Myopia is on the upswing: Text call shove bump. Text call shove bump. Flash dash fling scatter smash. Flash dash fling scatter smash. Text text text text text. Repeat.

It was just another day, but it had holiday numbers.

Jennifer said, “We need a bigger airport.”

None of what an average traveler looks like, does, or goes through is ever covered in an airline commercial.

It is Black Friday in flip-flops.

Everyone is speeding into a new sunrise, head down, texting or calling, and dressed like it’s the Slobsville bus depot.

Not sure when it started to happen.

Preface: I am not Yves St. Laurent or Emily Post. I have no interest in fashion and red carpets and who is wearing whom.

However, I don’t go to airports looking like Moondoggie.

Cole Porter referred to a “glimpse of stocking as something shocking.”

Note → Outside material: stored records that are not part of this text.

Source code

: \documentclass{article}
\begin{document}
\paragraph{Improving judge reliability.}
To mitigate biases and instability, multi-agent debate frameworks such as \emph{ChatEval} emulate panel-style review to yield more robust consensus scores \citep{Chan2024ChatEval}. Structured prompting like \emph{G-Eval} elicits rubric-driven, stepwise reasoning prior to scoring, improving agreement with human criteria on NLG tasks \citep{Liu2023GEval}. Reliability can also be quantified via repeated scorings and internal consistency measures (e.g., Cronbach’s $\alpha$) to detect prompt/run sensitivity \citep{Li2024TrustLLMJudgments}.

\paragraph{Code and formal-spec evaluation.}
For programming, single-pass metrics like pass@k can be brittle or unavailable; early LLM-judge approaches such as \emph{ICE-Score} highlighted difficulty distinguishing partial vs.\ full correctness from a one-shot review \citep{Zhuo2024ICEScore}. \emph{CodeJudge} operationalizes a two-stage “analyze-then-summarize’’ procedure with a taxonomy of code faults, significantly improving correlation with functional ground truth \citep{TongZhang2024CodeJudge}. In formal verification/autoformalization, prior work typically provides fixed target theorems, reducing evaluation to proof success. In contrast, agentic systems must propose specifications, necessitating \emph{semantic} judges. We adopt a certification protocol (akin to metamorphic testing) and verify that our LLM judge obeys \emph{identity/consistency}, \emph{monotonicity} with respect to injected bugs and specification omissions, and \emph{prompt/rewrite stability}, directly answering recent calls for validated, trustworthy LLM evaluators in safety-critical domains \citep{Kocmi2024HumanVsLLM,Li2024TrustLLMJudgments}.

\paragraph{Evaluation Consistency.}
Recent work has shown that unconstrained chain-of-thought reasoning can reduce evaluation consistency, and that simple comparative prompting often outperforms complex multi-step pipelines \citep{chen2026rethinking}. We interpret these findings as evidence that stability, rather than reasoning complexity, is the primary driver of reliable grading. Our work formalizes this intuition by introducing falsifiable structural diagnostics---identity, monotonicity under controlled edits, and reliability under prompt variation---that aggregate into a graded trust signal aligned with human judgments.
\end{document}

He didn’t live long enough to see that anything really goes.

A few days ago I read an article about the new, relaxed dress code at public schools in Alameda, California.

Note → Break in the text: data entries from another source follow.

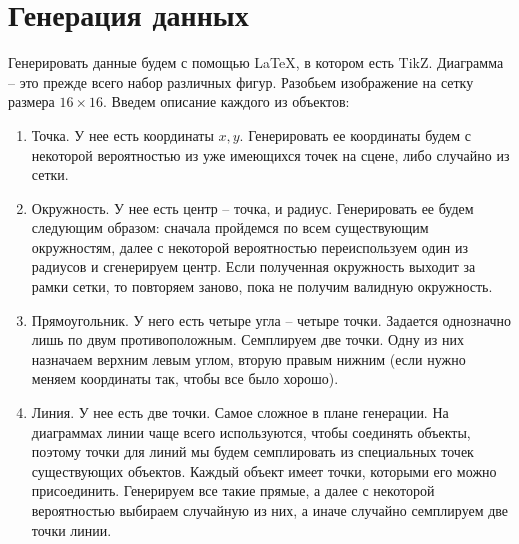 \documentclass{article}
\begin{document}
\section{Генерация данных}
Генерировать данные будем с помощью \LaTeX, в котором есть TikZ. Диаграмма -- это прежде всего набор различных фигур. Разобьем изображение на сетку размера $16\times16$. Введем описание каждого из объектов:
\begin{enumerate}
    \item Точка. У нее есть координаты $x, y$. Генерировать ее координаты будем с некоторой вероятностью из уже имеющихся точек на сцене, либо случайно из сетки.
    \item Окружность. У нее есть центр -- точка, и радиус. Генерировать ее будем следующим образом: сначала пройдемся по всем существующим окружностям, далее с некоторой вероятностью переиспользуем один из радиусов и сгенерируем центр. Если полученная окружность выходит за рамки сетки, то повторяем заново, пока не получим валидную окружность.
    \item Прямоугольник. У него есть четыре угла -- четыре точки. Задается однозначно лишь по двум противоположным. Семплируем две точки. Одну из них назначаем верхним левым углом, вторую правым нижним (если нужно меняем координаты так, чтобы все было хорошо).
    \item Линия. У нее есть две точки. Самое сложное в плане генерации. На диаграммах линии чаще всего используются, чтобы соединять объекты, поэтому точки для линий мы будем семплировать из специальных точек существующих объектов. Каждый объект имеет точки, которыми его можно присоединить. Генерируем все такие прямые, а далее с некоторой вероятностью выбираем случайную из них, а иначе случайно семплируем две точки линии.
\end{enumerate}
\end{document}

I am, thankfully, not an Alameda public-school teacher.

Midriff-baring shirts are acceptable. So are tank tops with spaghetti straps, micro-miniskirts and short shorts.

I can’t see any good coming from this, except the attendance rate overall will be higher than ever.

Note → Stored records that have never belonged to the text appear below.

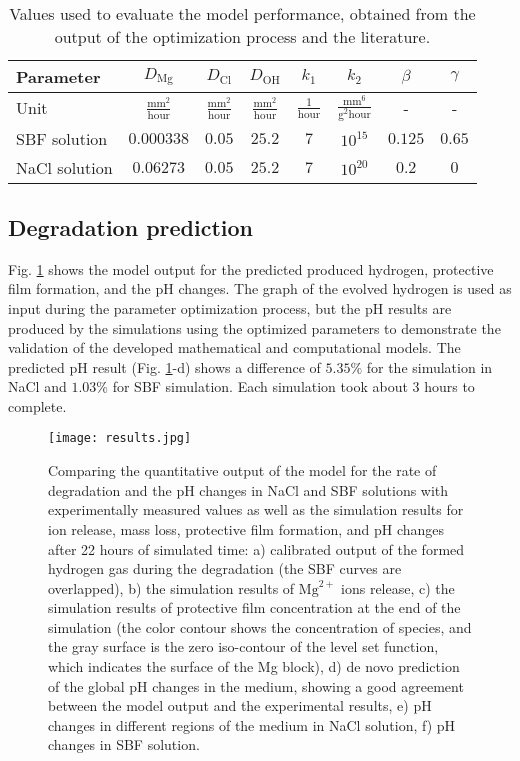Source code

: \begin{table}[t]
\caption[Values used in the biodegradation model simulation performance]{Values used to evaluate the model performance, obtained from the output of the optimization process and the literature.}
\medskip
\centering
\begin{tabular}{lccccccc}
Parameter & $D_\mathrm{Mg}$ & $D_\mathrm{Cl}$ & $D_\mathrm{OH}$ & $k_1$ & $k_2$ & $\beta$ & $\gamma$ \\ \hline
Unit      & $\frac{\mathrm{mm}^2}{\mathrm{hour}}$ & $\frac{\mathrm{mm}^2}{\mathrm{hour}}$ & $\frac{\mathrm{mm}^2}{\mathrm{hour}}$ & $\frac{1}{\mathrm{hour}}$ & $\frac{\mathrm{mm}^6}{\mathrm{g}^2 \mathrm{hour}}$ & - & - \\ \hline
\gls{SBF} solution       & $0.000338$ & $0.05$ & $25.2$ & $7$ & $10^{15}$ & $0.125$ & $0.65$  \\
NaCl solution      & $0.06273$ & $0.05$ & $25.2$ & $7$ & $10^{20}$ & $0.2$ & $0$
\end{tabular}
\label{tab:parameters}
\end{table}

\subsection{Degradation prediction}

Fig. \ref{fig:results} shows the model output for the predicted produced hydrogen, protective film formation, and the pH changes. The graph of the evolved hydrogen is used as input during the parameter optimization process, but the pH results are produced by the simulations using the optimized parameters to demonstrate the validation of the developed mathematical and computational models. The predicted pH result (Fig. \ref{fig:results}-d) shows a difference of $5.35 \%$ for the simulation in NaCl and $1.03 \%$ for \gls{SBF} simulation. Each simulation took about 3 hours to complete.

\begin{figure}[t]
\centering
\medskip
\texttt{[image: results.jpg]}
\caption[Simulation results of the cuboid sample in the biodegradation test]{Comparing the quantitative output of the model for the rate of degradation and the pH changes in NaCl and \gls{SBF} solutions with experimentally measured values as well as the simulation results for ion release, mass loss, protective film formation, and pH changes after 22 hours of simulated time: a) calibrated output of the formed hydrogen gas during the degradation (the \gls{SBF} curves are overlapped), b) the simulation results of $\mathrm{Mg}^{2+}$ ions release, c) the simulation results of protective film concentration at the end of the simulation (the color contour shows the concentration of species, and the gray surface is the zero iso-contour of the level set function, which indicates the surface of the Mg block), d) de novo prediction of the global pH changes in the medium, showing a good agreement between the model output and the experimental results, e) pH changes in different regions of the medium in NaCl solution, f) pH changes in \gls{SBF} solution.} \label{fig:results}
\end{figure}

One 14-year-old boy (who is probably thanking his lucky stars) said, “If someone is wearing a short shirt and you can see her stomach, it’s not her fault that she’s distracting other people.”

Back to DIA: It’s barefoot in the park at security. Flip-flops come off and all ages can be seen walking on flooring that is hopping mad with particulates.

I saw feet and other things that some people probably pay to see.

I dodged and Jennifer dodged. People came at us (see Bruegel’s painting) from every direction, head down, intent and oblivious.

You might think I’m kidding here, but the place is obnoxious.

Jennifer became ill from it.

There is a different mentality at airports now that is no different than swap meets and garage sales. Come as you are. Be as rude as you want.

And don’t forget your phone.

And don’t forget that the man next to the man next to the man wants hear you yell-tell exactly when you’ll be home.

It’s too late. It’s over. We’re bums. We’re selfish, self-absorbed bums, and there is nothing different or special about an airport.

An international airport is a 24-hour-a-day miracle of technology and organization and coordination. I see people who belch and cough and blurt, like they’re at home in a faux-wood paneled rec room, wearing unbuttoned pants after a bovine casserole.

I know Charles Dickens would love it if he were around. No one wrote about the foibles of human behavior better than he did.

Go back to Bruegel: That’s me, the inverted toad, bottom center. Conceded to what is happening all around me. Croak.